I had been under the impression that this was already known. It's known as "sensitive dependence on initial conditions"; if we know the weather to within a certain precision ε right now, then after one day we know the weather to within kε, after two days we know it to within k2ε, and so on, where k is some constant larger than 1 . More technically, the Lyapunov exponent of the weather is positive.

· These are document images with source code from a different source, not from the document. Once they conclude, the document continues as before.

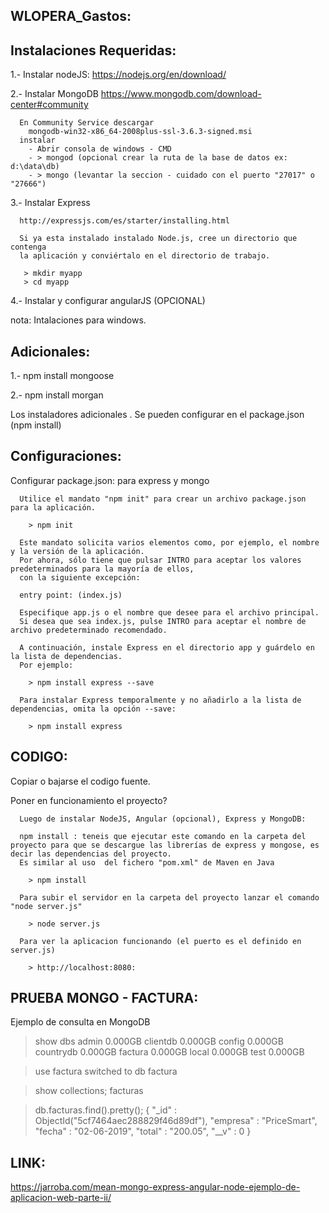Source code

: WLOPERA_Gastos:
--------------

Instalaciones Requeridas:
-------------------------

  1.- Instalar nodeJS:
  https://nodejs.org/en/download/

  2.- Instalar MongoDB
      https://www.mongodb.com/download-center#community

      En Community Service descargar
        mongodb-win32-x86_64-2008plus-ssl-3.6.3-signed.msi
      instalar
        - Abrir consola de windows - CMD
        - > mongod (opcional crear la ruta de la base de datos ex: d:\data\db)
        - > mongo (levantar la seccion - cuidado con el puerto "27017" o "27666")

  3.- Instalar Express

      http://expressjs.com/es/starter/installing.html

      Si ya esta instalado instalado Node.js, cree un directorio que contenga
      la aplicación y conviértalo en el directorio de trabajo.

       > mkdir myapp
       > cd myapp

  4.- Instalar y configurar angularJS (OPCIONAL)

  nota: Intalaciones para windows.

Adicionales:
-------------
  1.- npm install mongoose

  2.- npm install morgan

Los instaladores adicionales . Se pueden configurar en el package.json (npm install)

Configuraciones:
---------------
  Configurar package.json:  para express y mongo

      Utilice el mandato "npm init" para crear un archivo package.json para la aplicación.

        > npm init

      Este mandato solicita varios elementos como, por ejemplo, el nombre y la versión de la aplicación.
      Por ahora, sólo tiene que pulsar INTRO para aceptar los valores predeterminados para la mayoría de ellos,
      con la siguiente excepción:

      entry point: (index.js)

      Especifique app.js o el nombre que desee para el archivo principal.
      Si desea que sea index.js, pulse INTRO para aceptar el nombre de archivo predeterminado recomendado.

      A continuación, instale Express en el directorio app y guárdelo en la lista de dependencias.
      Por ejemplo:

        > npm install express --save

      Para instalar Express temporalmente y no añadirlo a la lista de dependencias, omita la opción --save:

        > npm install express

CODIGO:
------
Copiar o bajarse el codigo fuente.


Poner en funcionamiento el proyecto?

      Luego de instalar NodeJS, Angular (opcional), Express y MongoDB:

      npm install : teneis que ejecutar este comando en la carpeta del proyecto para que se descargue las librerías de express y mongose, es decir las dependencias del proyecto.
      Es similar al uso  del fichero "pom.xml" de Maven en Java

        > npm install

      Para subir el servidor en la carpeta del proyecto lanzar el comando "node server.js"

        > node server.js

      Para ver la aplicacion funcionando (el puerto es el definido en server.js)

        > http://localhost:8080:


 PRUEBA MONGO - FACTURA:
 ------------------------------       
Ejemplo de consulta en MongoDB
  > show dbs
    admin      0.000GB
    clientdb   0.000GB
    config     0.000GB
    countrydb  0.000GB
    factura    0.000GB
    local      0.000GB
    test       0.000GB
  
  > use factura
    switched to db factura
  
  > show collections;
    facturas
  
  > db.facturas.find().pretty();
  {
          "_id" : ObjectId("5cf7464aec288829f46d89df"),
          "empresa" : "PriceSmart",
          "fecha" : "02-06-2019",
          "total" : "200.05",
          "__v" : 0
  }


LINK:
-------

https://jarroba.com/mean-mongo-express-angular-node-ejemplo-de-aplicacion-web-parte-ii/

I've probably read several dozen versions of the story that is usually told about Edward Lorenz's toy model of the weather. (It would be interesting to see a web page that gives the various ways this particular story has been told, something like this page which gives over a hundred versions of the story of the young Gauss summing 1 + 2 + ... + 100.) The story, if you're not familiar with it, goes like this: Lorenz had a toy model of the weather in his computer, a system of differential equations. (I want to say it was a system of three equations, but I might be confusing it with the Lorenz attractor. Then again, they may actually be the same system.) It was the sixties, so computers were slow. Lorenz had his computer print out the position of the system in phase space at time 0, 1, 2, ...; one day he was looking at one of these printouts and saw a pattern he wanted to investigate. He fired up the computer again and typed in a line from the printout and told it to evolve the system from that point. The system evolved differently in the second run than the first; Lorenz thought it was a mistake, but eventually realized that the figures on the printout were rounded versions of the actual numbers in the computer, so he was introducing a small error by doing this, which was quickly amplified.

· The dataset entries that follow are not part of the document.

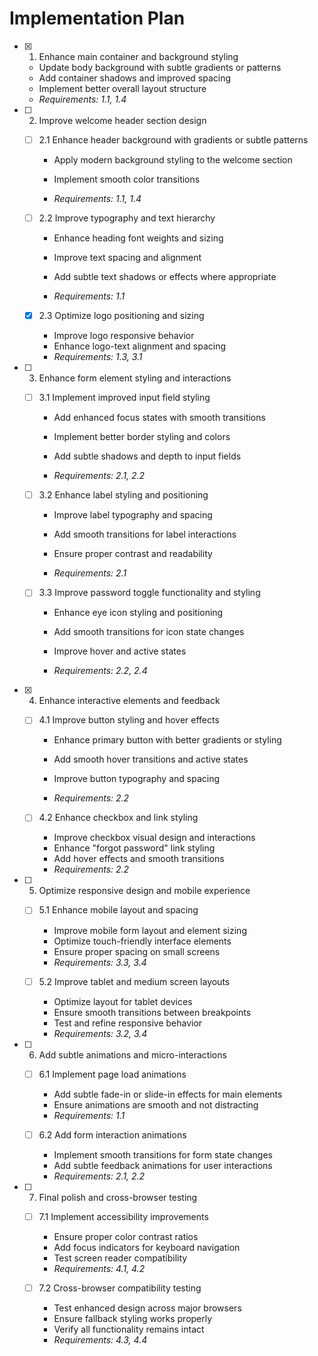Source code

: # Implementation Plan

- [x] 1. Enhance main container and background styling


  - Update body background with subtle gradients or patterns
  - Add container shadows and improved spacing
  - Implement better overall layout structure
  - _Requirements: 1.1, 1.4_



- [ ] 2. Improve welcome header section design
  - [ ] 2.1 Enhance header background with gradients or subtle patterns
    - Apply modern background styling to the welcome section

    - Implement smooth color transitions
    - _Requirements: 1.1, 1.4_
  
  - [ ] 2.2 Improve typography and text hierarchy
    - Enhance heading font weights and sizing

    - Improve text spacing and alignment
    - Add subtle text shadows or effects where appropriate
    - _Requirements: 1.1_
  
  - [x] 2.3 Optimize logo positioning and sizing


    - Improve logo responsive behavior
    - Enhance logo-text alignment and spacing
    - _Requirements: 1.3, 3.1_


- [ ] 3. Enhance form element styling and interactions
  - [ ] 3.1 Implement improved input field styling
    - Add enhanced focus states with smooth transitions
    - Implement better border styling and colors
    - Add subtle shadows and depth to input fields

    - _Requirements: 2.1, 2.2_
  
  - [ ] 3.2 Enhance label styling and positioning
    - Improve label typography and spacing
    - Add smooth transitions for label interactions
    - Ensure proper contrast and readability


    - _Requirements: 2.1_
  
  - [ ] 3.3 Improve password toggle functionality and styling
    - Enhance eye icon styling and positioning


    - Add smooth transitions for icon state changes
    - Improve hover and active states
    - _Requirements: 2.2, 2.4_

- [x] 4. Enhance interactive elements and feedback


  - [ ] 4.1 Improve button styling and hover effects
    - Enhance primary button with better gradients or styling
    - Add smooth hover transitions and active states
    - Improve button typography and spacing


    - _Requirements: 2.2_
  
  - [ ] 4.2 Enhance checkbox and link styling
    - Improve checkbox visual design and interactions
    - Enhance "forgot password" link styling
    - Add hover effects and smooth transitions
    - _Requirements: 2.2_

- [ ] 5. Optimize responsive design and mobile experience
  - [ ] 5.1 Enhance mobile layout and spacing
    - Improve mobile form layout and element sizing
    - Optimize touch-friendly interface elements
    - Ensure proper spacing on small screens
    - _Requirements: 3.3, 3.4_
  
  - [ ] 5.2 Improve tablet and medium screen layouts
    - Optimize layout for tablet devices
    - Ensure smooth transitions between breakpoints
    - Test and refine responsive behavior
    - _Requirements: 3.2, 3.4_

- [ ] 6. Add subtle animations and micro-interactions
  - [ ] 6.1 Implement page load animations
    - Add subtle fade-in or slide-in effects for main elements
    - Ensure animations are smooth and not distracting
    - _Requirements: 1.1_
  
  - [ ] 6.2 Add form interaction animations
    - Implement smooth transitions for form state changes
    - Add subtle feedback animations for user interactions
    - _Requirements: 2.1, 2.2_

- [ ] 7. Final polish and cross-browser testing
  - [ ] 7.1 Implement accessibility improvements
    - Ensure proper color contrast ratios
    - Add focus indicators for keyboard navigation
    - Test screen reader compatibility
    - _Requirements: 4.1, 4.2_
  
  - [ ] 7.2 Cross-browser compatibility testing
    - Test enhanced design across major browsers
    - Ensure fallback styling works properly
    - Verify all functionality remains intact
    - _Requirements: 4.3, 4.4_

The MathTrek article is about climate, not weather, though, and it addresses this point (even anticipating my complaint about Lorenz!). Still, my instinct would have been -- even before reading this -- that the climate is a complex system just like the weather. The Lyapunov time -- the reciprocal of the Lyapunov exponent -- is much larger for climate than for weather. (I am quite confident saying that the average high temperature in Philadelphia next August will be about eighty-three degrees, and I am confident enough in this that when I take my air conditioner down when the summer ends, I will store it in my closet, instead of selling it. But I have a much worse idea what the weather will be on August 2, 2008.) Roughly speaking, climate is the average of weather, and averages change much less quickly than the things being averaged. I am confident that the Phillies will win about 29 of their remaining 55 games and just miss the playoffs, which is something I've gotten quite used to. (I'd be pleasantly surprised if they prove me wrong.) I have no idea whether they'll win tomorrow. (I would have said "I have no idea whether they'll win today," but they're up by four runs right now. It's only the fourth inning, though, so they have time to fall apart.)

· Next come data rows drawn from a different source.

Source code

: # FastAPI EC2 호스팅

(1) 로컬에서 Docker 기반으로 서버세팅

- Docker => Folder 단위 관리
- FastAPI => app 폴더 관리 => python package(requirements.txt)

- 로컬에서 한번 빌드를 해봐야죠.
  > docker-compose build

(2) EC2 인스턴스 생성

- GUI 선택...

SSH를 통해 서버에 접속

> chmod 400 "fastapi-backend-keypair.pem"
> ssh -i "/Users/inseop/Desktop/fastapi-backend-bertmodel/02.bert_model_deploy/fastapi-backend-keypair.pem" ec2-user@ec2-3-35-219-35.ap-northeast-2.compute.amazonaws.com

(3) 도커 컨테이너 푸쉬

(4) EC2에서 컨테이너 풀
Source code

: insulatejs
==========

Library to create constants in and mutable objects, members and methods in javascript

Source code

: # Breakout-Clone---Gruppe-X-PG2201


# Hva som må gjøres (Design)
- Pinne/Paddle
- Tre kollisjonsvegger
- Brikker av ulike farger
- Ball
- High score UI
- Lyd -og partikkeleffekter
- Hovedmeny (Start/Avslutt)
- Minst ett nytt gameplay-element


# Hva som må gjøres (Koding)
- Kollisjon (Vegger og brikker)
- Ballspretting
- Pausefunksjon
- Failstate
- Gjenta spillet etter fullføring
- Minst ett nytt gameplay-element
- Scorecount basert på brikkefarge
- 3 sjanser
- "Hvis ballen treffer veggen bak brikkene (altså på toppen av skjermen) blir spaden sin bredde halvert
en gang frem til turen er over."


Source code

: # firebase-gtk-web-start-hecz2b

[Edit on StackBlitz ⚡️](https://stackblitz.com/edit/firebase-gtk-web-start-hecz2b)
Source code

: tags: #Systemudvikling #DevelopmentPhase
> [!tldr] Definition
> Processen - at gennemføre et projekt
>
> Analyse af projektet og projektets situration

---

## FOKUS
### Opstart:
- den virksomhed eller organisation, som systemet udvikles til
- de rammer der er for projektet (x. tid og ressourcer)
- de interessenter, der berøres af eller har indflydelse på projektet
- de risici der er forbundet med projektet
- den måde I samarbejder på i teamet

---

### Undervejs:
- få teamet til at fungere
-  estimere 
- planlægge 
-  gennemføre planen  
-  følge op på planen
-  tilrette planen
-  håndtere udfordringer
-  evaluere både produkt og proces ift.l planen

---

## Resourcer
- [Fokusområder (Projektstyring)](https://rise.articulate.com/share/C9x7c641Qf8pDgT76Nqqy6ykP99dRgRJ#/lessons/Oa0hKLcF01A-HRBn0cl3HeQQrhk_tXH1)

The actual study is available here. Apparently the state of the art in climate and weather forecasting is to run a variety of different models on the same initial data; if they end up giving similar results then you can be fairly confident in the correctness of the forecast, while if they vary widely you know the forecast isn't so good. This is an experimental way of determining how sensitive the forecast is to the assumptions of the model. Although I'm not a meteorologist, it would be kind of interesting to see this on weather forecasts. I'm not sure how useful it would be for temperature; would I take a forecast high of "94, plus or minus 3" any differently than a forecast high of just "94"? Probably not. But for, say, snowfall estimates it could be incredibly useful. I don't care so much if they say there will be "two inches of snow". What I really want to know is if there's a chance of having some amount of snow that will seriously inconvenience me (say, over six inches). But I doubt you'll hear this on the TV news, because "we don't really know what the weather is going to be" kills the ratings -- even though "everyone knows" that the TV weather people don't really know what the weather is going to be. I've been known to actually use something like this "ensemble forecasting" myself -- I go to a bunch of different weather forecasts and see what they say. I'm not sure if it actually helps me, but it makes me feel better, usually because when I'm checking multiple weather web sites it means I'm procrastinating.

2 comments:

Anonymous said...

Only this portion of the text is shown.